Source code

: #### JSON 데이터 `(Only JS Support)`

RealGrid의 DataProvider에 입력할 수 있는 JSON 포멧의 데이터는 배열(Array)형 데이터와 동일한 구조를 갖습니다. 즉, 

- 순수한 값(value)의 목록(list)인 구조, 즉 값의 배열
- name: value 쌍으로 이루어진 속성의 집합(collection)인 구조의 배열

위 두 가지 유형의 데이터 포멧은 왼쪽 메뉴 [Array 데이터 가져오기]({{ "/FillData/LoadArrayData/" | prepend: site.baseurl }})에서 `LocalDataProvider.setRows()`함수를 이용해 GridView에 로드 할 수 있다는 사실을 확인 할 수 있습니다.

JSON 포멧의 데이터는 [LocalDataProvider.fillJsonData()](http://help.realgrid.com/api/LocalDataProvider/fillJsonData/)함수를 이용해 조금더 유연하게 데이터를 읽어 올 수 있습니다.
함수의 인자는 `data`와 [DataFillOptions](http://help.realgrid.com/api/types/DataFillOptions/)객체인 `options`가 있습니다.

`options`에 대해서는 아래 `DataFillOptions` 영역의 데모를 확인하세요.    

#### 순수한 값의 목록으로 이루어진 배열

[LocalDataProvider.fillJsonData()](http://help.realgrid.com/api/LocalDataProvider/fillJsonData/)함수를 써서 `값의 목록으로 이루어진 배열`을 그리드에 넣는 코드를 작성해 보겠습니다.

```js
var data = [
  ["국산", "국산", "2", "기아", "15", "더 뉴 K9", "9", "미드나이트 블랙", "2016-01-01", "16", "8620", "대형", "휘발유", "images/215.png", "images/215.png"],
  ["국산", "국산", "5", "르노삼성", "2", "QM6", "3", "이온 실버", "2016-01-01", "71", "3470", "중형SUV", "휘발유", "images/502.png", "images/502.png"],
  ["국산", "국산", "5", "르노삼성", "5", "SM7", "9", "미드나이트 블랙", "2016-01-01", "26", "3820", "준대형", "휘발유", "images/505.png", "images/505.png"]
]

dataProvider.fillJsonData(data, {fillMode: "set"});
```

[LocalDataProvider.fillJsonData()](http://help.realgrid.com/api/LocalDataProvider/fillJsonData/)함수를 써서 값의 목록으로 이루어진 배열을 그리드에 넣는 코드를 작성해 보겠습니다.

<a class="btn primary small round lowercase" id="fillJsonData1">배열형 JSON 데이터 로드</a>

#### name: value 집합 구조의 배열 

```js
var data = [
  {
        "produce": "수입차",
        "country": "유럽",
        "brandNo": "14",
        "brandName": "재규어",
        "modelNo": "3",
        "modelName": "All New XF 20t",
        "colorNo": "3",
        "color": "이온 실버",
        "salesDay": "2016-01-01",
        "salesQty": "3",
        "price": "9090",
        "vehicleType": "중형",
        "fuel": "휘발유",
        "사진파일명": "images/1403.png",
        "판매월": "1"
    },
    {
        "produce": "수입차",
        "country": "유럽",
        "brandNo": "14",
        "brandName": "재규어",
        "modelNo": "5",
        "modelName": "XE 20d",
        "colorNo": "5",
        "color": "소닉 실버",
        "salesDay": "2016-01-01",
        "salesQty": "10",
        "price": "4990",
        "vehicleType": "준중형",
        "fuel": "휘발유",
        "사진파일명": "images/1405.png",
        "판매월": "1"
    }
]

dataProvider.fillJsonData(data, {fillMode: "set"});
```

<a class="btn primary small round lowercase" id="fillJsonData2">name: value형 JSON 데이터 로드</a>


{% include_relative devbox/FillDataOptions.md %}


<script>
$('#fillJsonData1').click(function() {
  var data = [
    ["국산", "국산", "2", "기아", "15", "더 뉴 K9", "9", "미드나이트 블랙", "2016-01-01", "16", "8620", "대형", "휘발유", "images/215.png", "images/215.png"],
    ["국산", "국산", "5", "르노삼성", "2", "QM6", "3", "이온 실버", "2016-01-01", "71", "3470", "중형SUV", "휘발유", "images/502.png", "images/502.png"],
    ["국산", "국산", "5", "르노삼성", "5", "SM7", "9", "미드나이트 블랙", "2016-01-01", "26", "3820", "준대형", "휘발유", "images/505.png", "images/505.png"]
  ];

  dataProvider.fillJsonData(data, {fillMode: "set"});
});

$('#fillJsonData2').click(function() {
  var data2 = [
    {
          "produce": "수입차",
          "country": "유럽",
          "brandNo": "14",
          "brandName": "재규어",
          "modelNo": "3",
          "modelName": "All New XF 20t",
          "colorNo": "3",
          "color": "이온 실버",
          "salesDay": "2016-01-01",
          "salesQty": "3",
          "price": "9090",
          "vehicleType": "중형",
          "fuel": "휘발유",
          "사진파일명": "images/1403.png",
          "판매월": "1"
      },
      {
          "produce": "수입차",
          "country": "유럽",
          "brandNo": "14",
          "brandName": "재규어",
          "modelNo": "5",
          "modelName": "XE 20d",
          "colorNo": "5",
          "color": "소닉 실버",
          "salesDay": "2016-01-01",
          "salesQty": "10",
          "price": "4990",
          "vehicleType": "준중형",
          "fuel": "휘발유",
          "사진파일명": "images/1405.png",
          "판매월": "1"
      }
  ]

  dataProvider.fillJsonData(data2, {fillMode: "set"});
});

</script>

──────

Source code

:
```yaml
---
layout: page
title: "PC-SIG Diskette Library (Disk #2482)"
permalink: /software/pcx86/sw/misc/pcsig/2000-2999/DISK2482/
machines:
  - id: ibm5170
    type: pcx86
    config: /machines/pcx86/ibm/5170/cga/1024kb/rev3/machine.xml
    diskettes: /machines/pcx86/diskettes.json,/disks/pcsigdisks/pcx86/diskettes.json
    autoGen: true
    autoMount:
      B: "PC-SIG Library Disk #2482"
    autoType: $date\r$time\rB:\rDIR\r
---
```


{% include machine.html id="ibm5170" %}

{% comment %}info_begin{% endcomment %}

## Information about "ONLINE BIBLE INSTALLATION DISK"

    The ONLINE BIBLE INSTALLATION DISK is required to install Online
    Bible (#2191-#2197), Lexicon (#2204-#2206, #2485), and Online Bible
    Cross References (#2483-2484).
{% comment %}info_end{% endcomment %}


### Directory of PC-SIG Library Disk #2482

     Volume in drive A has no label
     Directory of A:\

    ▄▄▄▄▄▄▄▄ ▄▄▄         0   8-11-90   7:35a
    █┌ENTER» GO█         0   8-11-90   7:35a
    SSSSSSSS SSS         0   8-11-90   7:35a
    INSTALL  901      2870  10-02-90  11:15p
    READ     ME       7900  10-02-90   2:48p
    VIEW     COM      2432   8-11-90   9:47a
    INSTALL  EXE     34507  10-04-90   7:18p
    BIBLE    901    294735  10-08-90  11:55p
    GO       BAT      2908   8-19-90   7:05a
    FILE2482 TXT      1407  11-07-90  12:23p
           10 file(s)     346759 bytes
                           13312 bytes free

──────

In the data above, find each line that has the word "modelNo" and copy it out.

- RESPONSE
        "modelNo": "3",
        "modelNo": "5",
          "modelNo": "3",
          "modelNo": "5",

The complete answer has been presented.